Figure 1 Hepatitis B surface antigen consists of the S protein, M protein (S and preS2 proteins), and L protein (S, preS1, and preS2 proteins).
In hepatitis B surface antigen (HBsAg), the preS domain (preS1 + preS2) plays a key role in the human hepatitis B virus (HBV) infection of hepatocytic cells by facilitating HBV attachment and entry, and contains several immunogenic T- and B-cell epitopes. Therefore, the preS domain containing HBV-binding sites and immunogenic epitopes is a diagnostic and therapeutic target or material. In fact, several diagnostic and therapeutic materials and systems based on preS have been developed, including inhibitors of HBV infection, HBV vaccines, diagnostic tools for HBV infection, and hepatocyte-targeting delivery systems for diagnostic and therapeutic molecules.
In this review, we discuss the literature concerning the applications of the HBV preS domain in bio- and nanotechnology.
STRUCTURE OF HBV
The HBV particle contains HBsAg and the hepatitis B core antigen (HBcAg), together with a double-stranded DNA molecule and the hepatitis B envelope antigen (HBeAg)[1,4,6-8]. HBeAg shares its residue 1-149 region with HBcAg[9,10]. The sizes of the HBV particle and HBsAg are about 44 and 22 nm, respectively[1,11].
HBsAg consists of the large (L), middle (M), and small (S) surface proteins. The L and M proteins contain the S protein (226 amino acids [aa]) and 55 hydrophilic aa at the N-terminus of the S protein (called “preS2”). The L protein has an extension of hydrophilic residues (108 or 119, depending on the genotype), called “preS1”, at the N-terminus of preS2[6-8] (Figure 1 and 2A).
The preS1 domain has receptor binding sites (aa 1-48), containing essential residues at aa 9-18 in genotype D. The eight HBV genotypes show very similar sequences in the essential residues[7,12,13]. The preS1 domain is myristoylated at the glycine residue at position 2 and this N-terminal myristoylation dramatically increases HBV infectivity[6,7,12]. Previous studies have also reported that residues 21-47 of preS1 are important in the attachment of HBV to the receptors on hepatocytes[14,15] (Figure 2B). (Note that residues 21-47 correspond to aa 10-36 in genotype D).
Figure 2 Scheme of the preS domain (preS1 + preS2) and PreS1 sequence.
A: Schematic representation of the preS domain containing HBV attachment sites, antibody-binding sites, and sites for virion formation (modified from Ref.[7]). The receptor-binding sites are important in hepatitis B virus (HBV) attachment and entry, and the antibody-binding sites for developing preS1-specific antibodies and HBV vaccines; B: PreS1 sequence (aa 1-50) in different HBV genotypes (A-H), obtained from ref.[12]. The essential residues for receptor binding (aa 9-18) are very similar in genotypes A-H (gray).
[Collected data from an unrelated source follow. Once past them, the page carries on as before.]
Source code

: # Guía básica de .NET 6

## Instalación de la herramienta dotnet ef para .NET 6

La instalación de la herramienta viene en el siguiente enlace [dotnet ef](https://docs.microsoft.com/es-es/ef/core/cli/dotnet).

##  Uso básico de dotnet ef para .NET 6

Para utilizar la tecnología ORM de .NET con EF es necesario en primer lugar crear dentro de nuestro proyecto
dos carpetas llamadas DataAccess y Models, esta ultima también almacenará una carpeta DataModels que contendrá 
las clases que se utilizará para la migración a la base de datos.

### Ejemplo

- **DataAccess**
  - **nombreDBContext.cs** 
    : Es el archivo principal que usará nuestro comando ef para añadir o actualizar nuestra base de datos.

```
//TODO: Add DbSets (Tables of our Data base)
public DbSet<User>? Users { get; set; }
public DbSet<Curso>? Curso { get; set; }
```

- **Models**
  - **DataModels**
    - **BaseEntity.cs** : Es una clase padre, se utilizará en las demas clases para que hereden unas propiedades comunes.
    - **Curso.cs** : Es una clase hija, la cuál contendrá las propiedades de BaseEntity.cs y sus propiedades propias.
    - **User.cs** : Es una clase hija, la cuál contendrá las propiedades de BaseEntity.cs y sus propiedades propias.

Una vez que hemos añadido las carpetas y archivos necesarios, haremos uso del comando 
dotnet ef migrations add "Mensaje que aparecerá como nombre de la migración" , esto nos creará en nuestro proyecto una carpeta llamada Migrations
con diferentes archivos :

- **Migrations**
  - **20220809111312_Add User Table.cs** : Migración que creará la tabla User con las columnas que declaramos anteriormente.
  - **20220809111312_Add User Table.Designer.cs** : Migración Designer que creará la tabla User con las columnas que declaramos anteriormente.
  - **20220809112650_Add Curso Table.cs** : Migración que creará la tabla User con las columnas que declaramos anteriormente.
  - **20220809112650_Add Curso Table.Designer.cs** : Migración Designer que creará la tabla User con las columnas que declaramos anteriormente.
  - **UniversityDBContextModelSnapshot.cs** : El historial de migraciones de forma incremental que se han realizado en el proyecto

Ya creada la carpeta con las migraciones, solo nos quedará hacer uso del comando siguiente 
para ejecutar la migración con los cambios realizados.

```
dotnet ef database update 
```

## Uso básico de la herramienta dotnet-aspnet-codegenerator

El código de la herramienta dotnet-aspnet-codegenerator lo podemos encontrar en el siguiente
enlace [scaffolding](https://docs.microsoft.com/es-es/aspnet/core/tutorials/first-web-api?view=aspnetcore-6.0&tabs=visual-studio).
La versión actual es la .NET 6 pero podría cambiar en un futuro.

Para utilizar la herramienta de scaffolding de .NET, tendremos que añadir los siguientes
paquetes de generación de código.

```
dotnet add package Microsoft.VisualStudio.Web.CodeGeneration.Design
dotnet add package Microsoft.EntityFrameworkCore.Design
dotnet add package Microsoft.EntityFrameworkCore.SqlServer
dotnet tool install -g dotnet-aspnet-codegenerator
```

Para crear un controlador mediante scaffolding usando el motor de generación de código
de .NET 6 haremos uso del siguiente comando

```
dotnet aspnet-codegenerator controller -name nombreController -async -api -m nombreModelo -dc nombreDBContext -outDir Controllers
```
The asialoglycoprotein receptor on the surfaces of human hepatocytes and HCC cells is considered to be a functional preS1-specific receptor[7,16,17]. Recently, the sodium taurocholate cotransporting polypeptide (NTCP) was identified as a novel preS1-specific receptor[18,19], and inhibitors that block its metabolic functions may be able to prevent HBV entry (e.g., cyclosporine A[20] and irbesartan[21]).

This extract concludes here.